Stevie Mitchell

No. 7 – Rio Grande Valley Vipers
- Position: Point guard / shooting guard
- League: NBA G League

Personal information
- Born: January 29, 2003 (age 23) Philadelphia, Pennsylvania, U.S.
- Listed height: 6 ft 3 in (1.91 m)
- Listed weight: 200 lb (91 kg)

Career information
- High school: Wilson (West Lawn, Pennsylvania)
- College: Marquette (2021–2025)
- NBA draft: 2025: undrafted
- Playing career: 2025–present

Career history
- 2025–present: Rio Grande Valley Vipers

= Stevie Mitchell (basketball) =

American basketball player (born 2003)

Stevie Mitchell (born January 29, 2003) is an American professional basketball player for the Rio Grande Valley Vipers of the NBA G League. He played college basketball for the Marquette Golden Eagles.
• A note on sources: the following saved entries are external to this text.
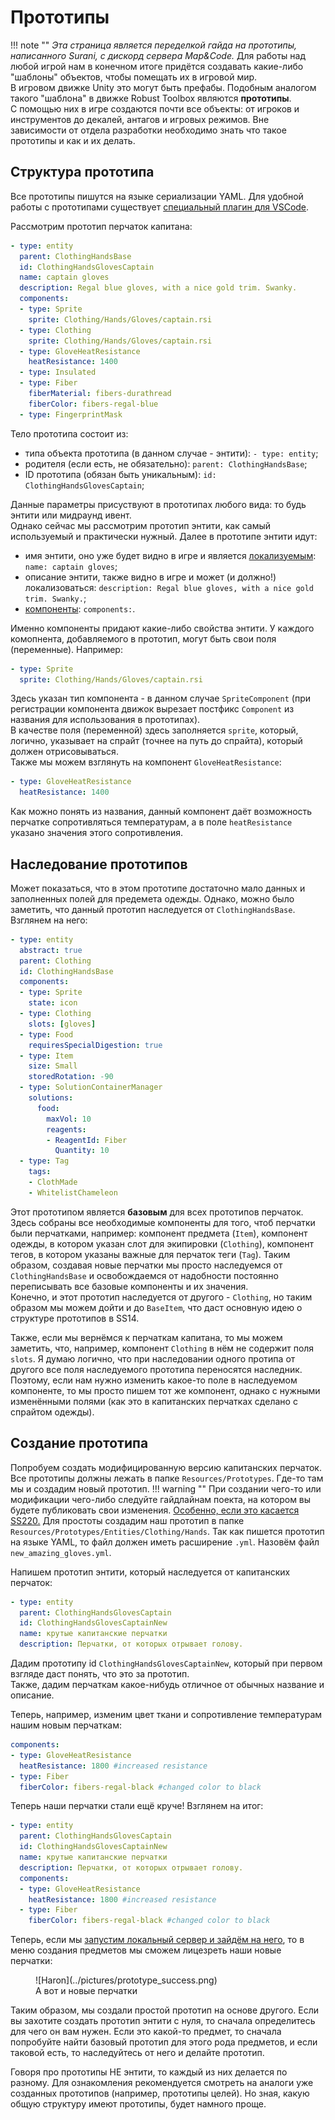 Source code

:# Прототипы
!!! note ""
	*Эта страница является переделкой гайда на прототипы, написанного Surani, с дискорд сервера Map&Code.*
Для работы над любой игрой нам в конечном итоге придётся создавать какие-либо "шаблоны" объектов, чтобы помещать их в игровой мир.	
В игровом движке Unity это могут быть префабы. Подобным аналогом такого "шаблона" в движке Robust Toolbox являются **прототипы**.	
С помощью них в игре создаются почти все объекты: от игроков и инструментов до декалей, антагов и игровых режимов. Вне зависимости от отдела разработки необходимо знать что такое прототипы и как и их делать.

## Структура прототипа

Все прототипы пишутся на языке сериализации YAML. Для удобной работы с прототипами существует [специальный плагин для VSCode](https://marketplace.visualstudio.com/items?itemName=slava0135.robust-yaml).

Рассмотрим прототип перчаток капитана:
```yaml
- type: entity
  parent: ClothingHandsBase
  id: ClothingHandsGlovesCaptain
  name: captain gloves
  description: Regal blue gloves, with a nice gold trim. Swanky.
  components:
  - type: Sprite
    sprite: Clothing/Hands/Gloves/captain.rsi
  - type: Clothing
    sprite: Clothing/Hands/Gloves/captain.rsi
  - type: GloveHeatResistance
    heatResistance: 1400
  - type: Insulated
  - type: Fiber
    fiberMaterial: fibers-durathread
    fiberColor: fibers-regal-blue
  - type: FingerprintMask
```
Тело прототипа состоит из:

- типа объекта прототипа (в данном случае - энтити): `- type: entity`;
- родителя (если есть, не обязательно): `parent: ClothingHandsBase`;
- ID прототипа (обязан быть уникальным): `id: ClothingHandsGlovesCaptain`;

Данные параметры присуствуют в прототипах любого вида: то будь энтити или мидраунд ивент.	
Однако сейчас мы рассмотрим прототип энтити, как самый используемый и практически нужный. Далее в прототипе энтити идут:

- имя энтити, оно уже будет видно в игре и является [локализуемым](): `name: captain gloves`;
- описание энтити, также видно в игре и может (и должно!) локализоваться: `description: Regal blue gloves, with a nice gold trim. Swanky.`;
- [компоненты](ecs.md#ecs_1): `components:`.

Именно компоненты придают какие-либо свойства энтити. У каждого комопнента, добавляемого в прототип, могут быть свои поля (переменные). Например:
```yaml
- type: Sprite
  sprite: Clothing/Hands/Gloves/captain.rsi
```
Здесь указан тип компонента - в данном случае `SpriteComponent` (при регистрации компонента движок вырезает постфикс `Component` из названия для использования в прототипах).	
В качестве поля (переменной) здесь заполняется `sprite`, который, логично, указывает на спрайт (точнее на путь до спрайта), который должен отрисовываться.	
Также мы можем взглянуть на компонент `GloveHeatResistance`:
```yaml
- type: GloveHeatResistance
  heatResistance: 1400
```
Как можно понять из названия, данный компонент даёт возможность перчатке сопротивляться температурам, а в поле `heatResistance` указано значения этого сопротивления.

## Наследование прототипов

Может показаться, что в этом прототипе достаточно мало данных и заполненных полей для предемета одежды. Однако, можно было заметить, что данный прототип наследуется от `ClothingHandsBase`. Взглянем на него:
```yaml
- type: entity
  abstract: true
  parent: Clothing
  id: ClothingHandsBase
  components:
  - type: Sprite
    state: icon
  - type: Clothing
    slots: [gloves]
  - type: Food
    requiresSpecialDigestion: true
  - type: Item
    size: Small
    storedRotation: -90
  - type: SolutionContainerManager
    solutions:
      food:
        maxVol: 10
        reagents:
        - ReagentId: Fiber
          Quantity: 10
  - type: Tag
    tags:
    - ClothMade
    - WhitelistChameleon
```
Этот прототипом является **базовым** для всех прототипов перчаток. Здесь собраны все необходимые компоненты для того, чтоб перчатки были перчатками, например: компонент предмета (`Item`), компонент одежды, в котором указан слот для экипировки (`Clothing`), компонент тегов, в котором указаны важные для перчаток теги (`Tag`). Таким образом, создавая новые перчатки мы просто наследуемся от `ClothingHandsBase` и освобождаемся от надобности постоянно переписывать все базовые компоненты и их значения.	
Конечно, и этот прототип наследуется от другого - `Clothing`, но таким образом мы можем дойти и до `BaseItem`, что даст основную идею о структуре прототипов в SS14.

Также, если мы вернёмся к перчаткам капитана, то мы можем заметить, что, например, компонент `Clothing` в нём не содержит поля `slots`. Я думаю логично, что при наследовании одного протипа от другого все поля наследуемого прототипа переносятся наследник. Поэтому, если нам нужно изменить какое-то поле в наследуемом компоненте, то мы просто пишем тот же компонент, однако с нужными изменёнными полями (как это в капитанских перчатках сделано с спрайтом одежды).

## Создание прототипа

Попробуем создать модифицированную версию капитанских перчаток.	
Все прототипы должны лежать в папке `Resources/Prototypes`. Где-то там мы и создадим новый прототип.
!!! warning ""
	При создании чего-то или модификации чего-либо следуйте гайдлайнам поекта, на котором вы будете публиковать свои изменения. [Особенно, если это касается SS220.]()
Для простоты создадим наш прототип в папке `Resources/Prototypes/Entities/Clothing/Hands`. Так как пишется прототип на языке YAML, то файл должен иметь расширение `.yml`. Назовём файл `new_amazing_gloves.yml`.

Напишем прототип энтити, который наследуется от капитанских перчаток:
```yaml
- type: entity
  parent: ClothingHandsGlovesCaptain
  id: ClothingHandsGlovesCaptainNew
  name: крутые капитанские перчатки
  description: Перчатки, от которых отрывает голову.
```
Дадим прототипу id `ClothingHandsGlovesCaptainNew`, который при первом взгляде даст понять, что это за прототип.	
Также, дадим перчаткам какое-нибудь отличное от обычных название и описание.

Теперь, например, изменим цвет ткани и сопротивление температурам нашим новым перчаткам:
```yaml
components:
- type: GloveHeatResistance
  heatResistance: 1800 #increased resistance
- type: Fiber
  fiberColor: fibers-regal-black #changed color to black
```
Теперь наши перчатки стали ещё круче! Взглянем на итог:
```yaml
- type: entity
  parent: ClothingHandsGlovesCaptain
  id: ClothingHandsGlovesCaptainNew
  name: крутые капитанские перчатки
  description: Перчатки, от которых отрывает голову.
  components:
  - type: GloveHeatResistance
    heatResistance: 1800 #increased resistance
  - type: Fiber
    fiberColor: fibers-regal-black #changed color to black
```
Теперь, если мы [запустим локальный сервер и зайдём на него](../localhost.md), то в меню создания предметов мы сможем лицезреть наши новые перчатки:
<figure markdown>
  ![Haron](../pictures/prototype_success.png)
  <figcaption>А вот и новые перчатки</figcaption>
</figure>
Таким образом, мы создали простой прототип на основе другого.	
Если вы захотите создать прототип энтити с нуля, то сначала определитесь для чего он вам нужен. Если это какой-то предмет, то сначала попробуйте найти базовый прототип для этого рода предметов, и если таковой есть, то наследуйтесь от него и делайте прототип.

Говоря про прототипы НЕ энтити, то каждый из них делается по разному. Для ознакомления рекомендуется смотреть на аналоги уже созданных прототипов (например, прототипы целей). Но зная, какую общую структуру имеют прототипы, будет намного проще.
==Early life and high school==
Mitchell attended Wilson High School, where he averaged 22.3 points, 5.4 rebounds, 2.6 steals and 1.9 assists per game as a senior. Coming out of high school, he committed to play college basketball for the Marquette Golden Eagles over other schools such as Villanova, Temple, Saint Joseph’s, Miami, Stanford and Georgia Tech.

==College career==
As a freshman in 2021-22, Mitchell averaged 2.8 points and 1.4 rebounds in 32 games. In 2022-23, he became a full-time starter where he made 36 starts, averaging 7.1 points, 2.9 rebounds, and 1.7 steals per game. In 2023-24, Mitchell made 33 starts, where he averaged 8.8 points, 4.1 rebounds, and 1.9 steals per game. On November 11, 2024, he dropped 17 points in a win versus Central Michigan. On January 3, 2025, Mitchell tallied 18 points in a victory over Creighton. On January 24, he scored 21 points in a victory over Villanova. On January 28, Mitchell scored a career-high 22 points in a win against Butler. For his performance during the 2024-25 season, he was named the Big East Conference scholar athlete of the year. He was also named a finalist for the Naismith defensive player of the year award. Mitchell underwent hip surgery after the season.

== Professional career ==
For the 2025–26 season, Mitchell signed with the Rio Grande Valley Vipers of the NBA G League. He also worked at wealth management company Baird & Co.